Urban Sci. 2026, 10(4), 187; https://doi.org/10.3390/urbansci10040187
Submission received: 22 December 2025 / Revised: 18 February 2026 / Accepted: 4 March 2026 / Published: 1 April 2026

Abstract

This study develops and validates heating energy consumption models for school buildings in Osijek-Baranja County in Croatia, integrating an overview of the legal framework, a review of heating energy consumption in schools, and approaches to predicting consumption. Three models, Multiple linear regression (MLR), Artificial neural networks (ANN), and Random forest (RF), were tested using training and validation datasets. Although ANN and RF achieved higher accuracy during training, their complexity and computational demands reduce their suitability for everyday use in schools. MLR, despite slightly lower accuracy (R2 = 0.897 on validation), proved to be the most practical due to its simplicity, transparency, and minimal resource requirements. Additional testing on schools in eastern Croatia confirmed its strong performance, with high R2 and low MAPE values, reflecting the uniformity of heating systems that predominantly rely on gas or district heating. In contrast, prediction accuracy decreases in coastal regions where diverse fuels such as electricity or heating oil are used, indicating the need for region-specific models. Overall, the findings show that MLR is the most applicable model for widespread implementation, while ANN and RF offer potential for specialized cases or future enhancement.

1. Introduction

School buildings, as spaces that should provide adequate conditions for education, play a key role in the development of modern society [1]. Their primary function is not only to provide education, but also to create a safe, healthy, and stimulating environment for students and teachers [2]. However, the management of school buildings is often associated with various challenges, including outdated building elements, inadequate maintenance systems, and increasing demands for energy efficiency. Such challenges are particularly pronounced in countries and regions experiencing prolonged periods of economic stagnation, where investment in educational infrastructure has frequently been insufficient [3]. One of the key aspects related to the quality of school buildings is their physical condition. Over time, building materials degrade, which can result in cracks, damage to load-bearing elements, the loss of insulation performance, and various other problems [4].

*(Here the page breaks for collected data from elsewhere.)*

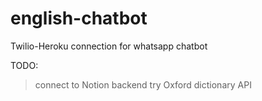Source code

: # english-chatbot
Twilio-Heroku connection for whatsapp chatbot 

TODO: 
> connect to Notion backend 
> try Oxford dictionary API 
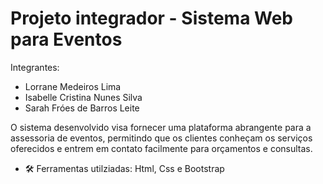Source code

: # Projeto integrador - Sistema Web para Eventos 

Integrantes:

- Lorrane Medeiros Lima
- Isabelle Cristina Nunes Silva
- Sarah Fróes de Barros Leite

  
O sistema desenvolvido visa fornecer uma plataforma abrangente para a assessoria de eventos, permitindo que os clientes conheçam os serviços oferecidos e entrem em contato facilmente para orçamentos e consultas.

- 🛠️ Ferramentas utilziadas: Html, Css e Bootstrap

This is especially pronounced in buildings constructed several decades ago, when construction standards did not adequately address contemporary requirements for sustainability and energy efficiency. The assessment of the condition of such buildings requires a comprehensive and systematic approach, which includes the evaluation of building components, materials and their performance over time [5].

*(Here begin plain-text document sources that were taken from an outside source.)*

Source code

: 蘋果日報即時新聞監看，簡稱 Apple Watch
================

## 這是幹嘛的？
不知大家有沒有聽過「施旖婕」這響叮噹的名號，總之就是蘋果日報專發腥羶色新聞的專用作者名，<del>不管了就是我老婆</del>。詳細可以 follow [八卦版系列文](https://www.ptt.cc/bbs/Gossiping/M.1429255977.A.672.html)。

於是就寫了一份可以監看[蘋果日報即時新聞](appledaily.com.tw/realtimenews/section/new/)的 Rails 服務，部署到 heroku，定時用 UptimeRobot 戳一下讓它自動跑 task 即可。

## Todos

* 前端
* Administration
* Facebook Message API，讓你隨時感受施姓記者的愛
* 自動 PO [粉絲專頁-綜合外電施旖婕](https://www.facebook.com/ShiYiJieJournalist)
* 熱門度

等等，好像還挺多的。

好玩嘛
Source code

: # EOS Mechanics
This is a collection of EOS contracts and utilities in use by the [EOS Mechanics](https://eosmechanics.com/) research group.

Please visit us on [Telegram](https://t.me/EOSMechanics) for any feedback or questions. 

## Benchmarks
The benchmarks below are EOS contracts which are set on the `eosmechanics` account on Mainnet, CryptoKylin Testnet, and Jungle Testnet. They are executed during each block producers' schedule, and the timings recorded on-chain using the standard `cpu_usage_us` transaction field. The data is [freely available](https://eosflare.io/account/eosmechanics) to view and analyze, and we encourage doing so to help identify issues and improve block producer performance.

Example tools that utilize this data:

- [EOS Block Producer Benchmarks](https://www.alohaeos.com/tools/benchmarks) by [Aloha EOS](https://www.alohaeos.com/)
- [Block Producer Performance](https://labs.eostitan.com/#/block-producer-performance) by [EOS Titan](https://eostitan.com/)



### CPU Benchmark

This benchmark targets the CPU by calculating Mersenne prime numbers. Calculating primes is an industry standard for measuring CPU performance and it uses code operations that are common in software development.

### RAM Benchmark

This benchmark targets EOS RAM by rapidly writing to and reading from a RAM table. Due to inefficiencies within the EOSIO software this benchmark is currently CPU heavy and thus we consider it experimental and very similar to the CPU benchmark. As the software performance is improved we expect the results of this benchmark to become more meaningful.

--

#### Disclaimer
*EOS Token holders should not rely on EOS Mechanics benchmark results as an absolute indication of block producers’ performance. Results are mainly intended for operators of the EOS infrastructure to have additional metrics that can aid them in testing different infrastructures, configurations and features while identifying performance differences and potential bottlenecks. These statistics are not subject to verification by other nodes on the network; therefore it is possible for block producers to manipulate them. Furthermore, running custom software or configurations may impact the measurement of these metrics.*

In existing school buildings, the ageing of construction materials introduces increasing uncertainty in the thermal properties of the building envelope, which subsequently propagates through energy models and affects the reliability of predicted energy performance. This chain of uncertainty is schematically illustrated in Figure 1.

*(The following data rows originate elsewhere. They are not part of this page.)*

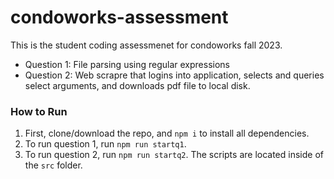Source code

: # condoworks-assessment

This is the student coding assessmenet for condoworks fall 2023.
- Question 1: File parsing using regular expressions
- Question 2: Web scrapre that logins into application, selects and queries select arguments, and downloads pdf file to local disk.
### How to Run

1. First, clone/download the repo, and `npm i` to install all dependencies.
2. To run question 1, run `npm run startq1`.
3. To run question 2, run `npm run startq2`. The scripts are located inside of the `src` folder.
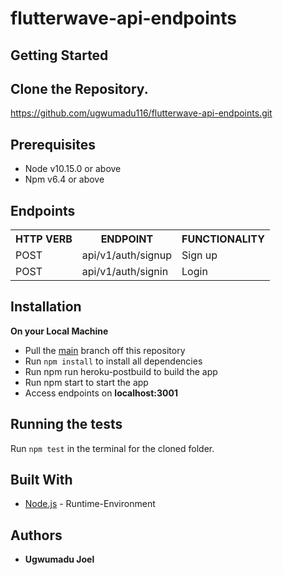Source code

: # flutterwave-api-endpoints

## Getting Started
Clone the Repository.
-------------
https://github.com/ugwumadu116/flutterwave-api-endpoints.git

## Prerequisites
* Node v10.15.0 or above
* Npm v6.4 or above

## Endpoints
<table>
<tr>
    <th>HTTP VERB</th>
	<th>ENDPOINT</th>
	<th>FUNCTIONALITY</th>
</tr>
<tr>
	<td>POST</td>
	<td>api/v1/auth/signup</td> 
	<td>Sign up </td>
</tr>
<tr>
	<td>POST</td>
	<td>api/v1/auth/signin</td> 
	<td>Login </td>
</tr>

</table>

## Installation

**On your Local Machine**
- Pull the [main](https://github.com/ugwumadu116/flutterwave-api-endpoints.git) branch off this repository
- Run `npm install` to install all dependencies
- Run npm run heroku-postbuild to build the app
- Run npm start to start the app
- Access endpoints on **localhost:3001**

## Running the tests
Run `npm test` in the terminal for the cloned folder.



## Built With
* [Node.js](http://www.nodejs.org/) - Runtime-Environment


## Authors
* **Ugwumadu Joel**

In this context, accurate thermal characterization of existing building envelopes is increasingly recognized as a critical prerequisite for reliable energy performance assessment and retrofit planning. Recent studies emphasize that uncertainties in key thermal parameters, such as wall thermal transmittance, can significantly affect the reliability of energy simulations and predictive models, particularly in existing and heritage buildings where invasive measurements are not feasible [6].
In addition to assessing the physical condition, analyzing the energy performance of school buildings is equally essential. Due to their functional specificity, school buildings consume a significant amount of energy for heating and cooling and require substantial water use [7]. Many of them do not meet current energy standards, leading to increased consumption of electricity, heat, and water, and consequently to higher operating costs. At the global level, reducing energy consumption in buildings has been recognized as a key step in achieving the Sustainable Development Goals (SDG) and combating climate change [8].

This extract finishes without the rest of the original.